Given information:
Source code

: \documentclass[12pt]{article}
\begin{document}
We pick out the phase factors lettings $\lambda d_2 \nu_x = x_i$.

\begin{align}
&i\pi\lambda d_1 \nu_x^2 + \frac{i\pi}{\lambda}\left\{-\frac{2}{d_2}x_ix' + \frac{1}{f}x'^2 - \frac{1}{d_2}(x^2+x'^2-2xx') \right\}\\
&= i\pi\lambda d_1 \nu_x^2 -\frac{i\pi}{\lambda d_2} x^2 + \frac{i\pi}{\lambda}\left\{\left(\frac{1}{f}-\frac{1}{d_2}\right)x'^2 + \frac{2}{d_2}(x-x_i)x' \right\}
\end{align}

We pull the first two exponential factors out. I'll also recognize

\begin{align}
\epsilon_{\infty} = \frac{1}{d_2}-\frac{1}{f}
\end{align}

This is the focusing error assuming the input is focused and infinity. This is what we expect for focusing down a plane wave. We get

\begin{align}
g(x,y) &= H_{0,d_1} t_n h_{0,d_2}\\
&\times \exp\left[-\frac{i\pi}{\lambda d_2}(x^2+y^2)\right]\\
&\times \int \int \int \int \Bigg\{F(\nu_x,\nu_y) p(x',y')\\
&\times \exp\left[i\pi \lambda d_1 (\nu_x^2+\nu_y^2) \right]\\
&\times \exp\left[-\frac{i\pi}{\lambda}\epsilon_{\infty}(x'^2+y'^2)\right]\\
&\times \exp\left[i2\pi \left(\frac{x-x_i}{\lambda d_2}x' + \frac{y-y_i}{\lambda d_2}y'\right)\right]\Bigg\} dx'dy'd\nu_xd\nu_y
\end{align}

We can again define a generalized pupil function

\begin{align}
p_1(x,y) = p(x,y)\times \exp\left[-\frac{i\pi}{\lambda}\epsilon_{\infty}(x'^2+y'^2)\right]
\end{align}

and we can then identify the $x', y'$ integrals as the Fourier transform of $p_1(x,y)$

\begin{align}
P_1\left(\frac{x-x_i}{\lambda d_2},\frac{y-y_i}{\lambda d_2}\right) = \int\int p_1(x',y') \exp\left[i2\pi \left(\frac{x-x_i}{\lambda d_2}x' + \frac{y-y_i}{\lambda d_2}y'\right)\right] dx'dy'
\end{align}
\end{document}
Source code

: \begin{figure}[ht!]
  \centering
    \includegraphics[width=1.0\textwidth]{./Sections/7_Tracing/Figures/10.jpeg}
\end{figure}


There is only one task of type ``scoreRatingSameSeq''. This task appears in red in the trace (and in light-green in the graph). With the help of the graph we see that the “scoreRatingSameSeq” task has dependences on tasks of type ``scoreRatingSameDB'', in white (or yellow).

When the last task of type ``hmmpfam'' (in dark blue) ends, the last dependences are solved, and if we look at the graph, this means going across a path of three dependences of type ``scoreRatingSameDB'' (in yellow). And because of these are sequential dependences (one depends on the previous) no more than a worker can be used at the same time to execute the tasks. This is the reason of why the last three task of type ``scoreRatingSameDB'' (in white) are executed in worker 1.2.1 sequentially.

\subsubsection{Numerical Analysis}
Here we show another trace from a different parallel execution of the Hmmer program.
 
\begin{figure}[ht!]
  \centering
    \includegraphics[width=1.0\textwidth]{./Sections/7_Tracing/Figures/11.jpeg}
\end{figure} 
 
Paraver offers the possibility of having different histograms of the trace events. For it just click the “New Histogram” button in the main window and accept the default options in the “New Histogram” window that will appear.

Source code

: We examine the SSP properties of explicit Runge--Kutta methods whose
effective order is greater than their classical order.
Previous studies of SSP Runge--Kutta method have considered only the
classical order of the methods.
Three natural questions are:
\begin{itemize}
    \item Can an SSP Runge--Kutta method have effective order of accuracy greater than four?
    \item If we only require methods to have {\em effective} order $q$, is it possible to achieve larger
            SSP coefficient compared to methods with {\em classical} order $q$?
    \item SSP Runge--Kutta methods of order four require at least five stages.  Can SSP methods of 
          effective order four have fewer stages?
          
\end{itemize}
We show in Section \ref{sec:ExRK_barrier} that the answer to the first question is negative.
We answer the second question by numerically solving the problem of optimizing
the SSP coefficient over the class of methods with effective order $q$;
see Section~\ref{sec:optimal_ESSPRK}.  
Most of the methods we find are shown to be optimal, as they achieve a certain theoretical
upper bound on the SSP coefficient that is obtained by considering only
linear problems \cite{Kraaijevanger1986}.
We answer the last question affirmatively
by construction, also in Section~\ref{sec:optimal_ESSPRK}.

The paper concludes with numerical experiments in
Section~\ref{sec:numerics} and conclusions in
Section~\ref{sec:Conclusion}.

Directions for this task: The answer is every line in the data where the word "last" appears.

Exercise answer:
When the last task of type ``hmmpfam'' (in dark blue) ends, the last dependences are solved, and if we look at the graph, this means going across a path of three dependences of type ``scoreRatingSameDB'' (in yellow). And because of these are sequential dependences (one depends on the previous) no more than a worker can be used at the same time to execute the tasks. This is the reason of why the last three task of type ``scoreRatingSameDB'' (in white) are executed in worker 1.2.1 sequentially.
We answer the last question affirmatively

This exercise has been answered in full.